O documentário aborda rapidamente a chamada “quarta-feira negra” da Inglaterra, o dia 16 de setembro de 1992. Na ocasião, Soros fez uma aposta altíssima contra a libra esterlina e faturou cerca de US$ 1 bilhão. Cinco anos depois, foi apontado como um dos maiores responsáveis por desencadear a crise financeira asiática, com operações similares contra o baht da Tailândia e o ringgit da Malásia, episódio que não aparece no filme.

Não parece haver evidências de que o investidor tenha cometido atos ilegais nessas situações, mas mesmo quem não carrega uma bandeira com foice e martelo pode concluir que são jogadas, no mínimo, questionáveis. Mostrar com clareza o grande especulador em ação daria mais transparência ao filme.

Mas Jesse Dylan se concentra em apresentar as benfeitorias, que tiveram como marco inicial iniciativas na África do Sul em 1979, como a distribuição de bolsas de estudo. Numa etapa posterior, Soros incentivou grupos do Leste Europeu que defendiam a liberdade na imprensa e nas universidades. Nos anos seguintes, chegou a Ásia, África e América Latina.

O Soros filantropo incomoda os ultraconservadores não apenas porque as causas apoiadas por ele, como a defesa dos direitos dos gays e dos refugiados, estão mais associadas aos partidos inclinados à esquerda. É também uma pedra no sapato da extrema direita porque faz doações milionárias ao Partido Democrata há décadas.

E, claro, a engrenagem da desinformação reforça as tintas vilanescas sobre o rosto de Soros. “O mundo faz mais sentido se você simplesmente tiver um único cérebro mexendo os pauzinhos e fazendo as coisas que você teme”, diz Ethan Zuckerman, do MIT (Massachusetts Institute of Technology).

São muito populares as teorias da conspiração contra Soros.
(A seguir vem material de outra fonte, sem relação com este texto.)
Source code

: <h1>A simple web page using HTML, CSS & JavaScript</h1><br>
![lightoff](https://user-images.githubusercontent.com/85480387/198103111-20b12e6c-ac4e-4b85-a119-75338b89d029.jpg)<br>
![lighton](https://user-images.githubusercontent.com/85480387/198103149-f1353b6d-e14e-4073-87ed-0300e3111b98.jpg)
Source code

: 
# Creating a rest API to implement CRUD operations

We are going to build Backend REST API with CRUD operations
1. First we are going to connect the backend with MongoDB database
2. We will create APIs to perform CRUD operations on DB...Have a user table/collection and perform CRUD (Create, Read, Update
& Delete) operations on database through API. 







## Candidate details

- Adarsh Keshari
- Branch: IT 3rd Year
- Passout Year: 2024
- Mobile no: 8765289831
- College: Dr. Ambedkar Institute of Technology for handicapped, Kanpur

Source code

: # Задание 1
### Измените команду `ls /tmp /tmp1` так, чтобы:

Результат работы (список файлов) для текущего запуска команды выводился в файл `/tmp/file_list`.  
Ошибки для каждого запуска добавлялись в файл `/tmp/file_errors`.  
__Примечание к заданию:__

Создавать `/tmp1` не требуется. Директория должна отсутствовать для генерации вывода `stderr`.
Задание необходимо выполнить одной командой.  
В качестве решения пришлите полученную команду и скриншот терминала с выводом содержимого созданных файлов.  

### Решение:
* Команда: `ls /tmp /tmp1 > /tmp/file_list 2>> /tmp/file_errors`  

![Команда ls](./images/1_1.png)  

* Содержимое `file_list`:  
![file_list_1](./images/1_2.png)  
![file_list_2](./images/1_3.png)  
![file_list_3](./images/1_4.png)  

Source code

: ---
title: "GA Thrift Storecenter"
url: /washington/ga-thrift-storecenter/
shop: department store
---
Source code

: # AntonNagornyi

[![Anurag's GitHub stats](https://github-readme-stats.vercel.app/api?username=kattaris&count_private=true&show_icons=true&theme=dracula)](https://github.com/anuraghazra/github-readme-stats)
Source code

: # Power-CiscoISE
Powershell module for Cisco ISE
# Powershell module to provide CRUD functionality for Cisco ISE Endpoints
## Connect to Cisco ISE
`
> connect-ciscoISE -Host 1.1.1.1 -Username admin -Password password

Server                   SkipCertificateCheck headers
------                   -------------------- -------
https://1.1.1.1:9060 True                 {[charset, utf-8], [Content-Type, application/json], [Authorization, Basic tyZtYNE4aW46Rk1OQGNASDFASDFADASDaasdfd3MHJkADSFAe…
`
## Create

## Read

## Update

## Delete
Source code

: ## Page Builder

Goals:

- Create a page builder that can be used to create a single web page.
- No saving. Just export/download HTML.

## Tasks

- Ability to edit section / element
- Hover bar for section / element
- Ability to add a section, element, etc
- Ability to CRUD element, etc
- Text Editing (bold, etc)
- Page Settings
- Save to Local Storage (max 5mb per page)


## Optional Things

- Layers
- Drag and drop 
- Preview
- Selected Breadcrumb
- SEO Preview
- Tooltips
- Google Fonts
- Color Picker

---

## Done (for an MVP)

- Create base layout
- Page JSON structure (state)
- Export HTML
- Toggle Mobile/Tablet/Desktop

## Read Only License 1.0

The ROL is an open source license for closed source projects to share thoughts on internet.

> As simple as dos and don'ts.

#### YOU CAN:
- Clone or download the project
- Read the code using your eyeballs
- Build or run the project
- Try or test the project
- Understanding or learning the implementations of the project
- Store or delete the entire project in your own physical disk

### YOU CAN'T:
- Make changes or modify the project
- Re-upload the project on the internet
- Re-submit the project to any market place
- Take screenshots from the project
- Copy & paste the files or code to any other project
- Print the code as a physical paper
Se as pessoas não sabem sobre algo que está acontecendo no mundo, foi Soros quem fez

Ivan Krastev

presidente do Centro para Estratégias Liberais, da Bulgária, em participação no documentário

Sim, o mundo é bem mais complexo, como Soros aprendeu com Popper. Pena que o filme vá em sentido oposto, ao deixar a história do investidor num plano tão secundário.

Além de familiares e colaboradores, que enaltecem Soros, o diretor apresenta vozes dissonantes, mas elas são uma caricatura, caso dos representantes da Fox News.

Podemos imaginar que, daqui a 50 ou 100 anos, os livros de história vejam Soros, entre erros e acertos, de modo mais positivo. Mas daí a canonizá-lo, como tenta Jesse Dylan, existe um oceano, o Atlântico, que separa a Europa, onde ele cresceu, da América, onde fez fortuna.